- **Work to be completed**
Identify each line below that contains the word "ANDREI", and copy it out.

(Beginning of Supplied information)

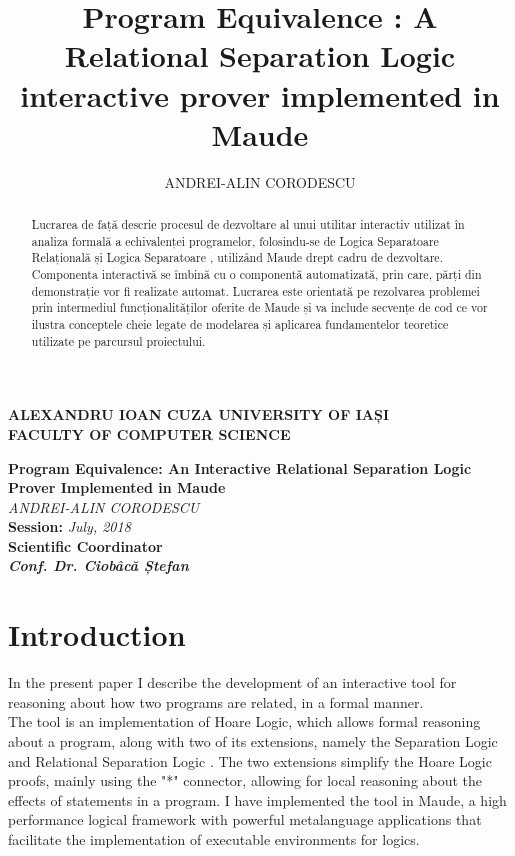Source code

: \documentclass[12pt,a4paper]{article}
\author{ANDREI-ALIN CORODESCU}
\title{Program Equivalence : A Relational Separation Logic interactive prover implemented in Maude}
\begin{document}
\begin{titlepage}
\begin{center}
\textbf{
ALEXANDRU IOAN CUZA UNIVERSITY OF IAȘI
}
\\
\textbf{FACULTY OF COMPUTER SCIENCE}
\end{center}
   \vspace{40mm}
\begin{center}
	\Large\textbf {Program Equivalence: An Interactive Relational Separation Logic Prover Implemented in Maude}\\
	\vspace{40mm}
	\large\textit {ANDREI-ALIN CORODESCU}
	\\
	\vspace{20mm}
	\textbf{Session: }\textit{July, 2018}\\
	\vspace{30mm}
	\textbf{Scientific Coordinator}\\
	\textbf{\textit{Conf. Dr. Ciobâcă Ștefan}}
	\vspace{30mm}
\end{center}
\end{titlepage}

\tableofcontents
\pagebreak
\begin{abstract}
	Lucrarea de față descrie procesul de dezvoltare al unui utilitar interactiv utilizat în analiza formală a echivalenței programelor, folosindu-se de Logica Separatoare Relațională \cite{relational} și Logica Separatoare \cite{primer} \cite{SeparationLogic}, utilizând Maude \cite{maudesite} drept cadru de dezvoltare. Componenta interactivă se îmbină cu o componentă automatizată, prin care, părți din demonstrație vor fi realizate automat. Lucrarea este orientată pe rezolvarea problemei prin intermediul funcționalităților oferite de Maude și va include secvențe de cod ce vor ilustra conceptele cheie legate de modelarea și aplicarea fundamentelor teoretice utilizate pe parcursul proiectului.
\end{abstract}
\section*{Introduction}
In the present paper I describe the development of an interactive tool for reasoning about how two programs are related, in a formal manner. \\


The tool is an implementation of Hoare Logic, which allows formal reasoning about a program, along with two of its extensions, namely the Separation Logic and Relational Separation Logic \cite{relational}. The two extensions simplify the Hoare Logic proofs, mainly using the "*" connector, allowing for local reasoning about the effects of statements in a program. I have implemented the tool in Maude, a high performance logical framework with powerful metalanguage applications that facilitate the implementation of executable environments for logics.\\
\end{document}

(End of Supplied information)

- **Written solution**
\author{ANDREI-ALIN CORODESCU}
	\large\textit {ANDREI-ALIN CORODESCU}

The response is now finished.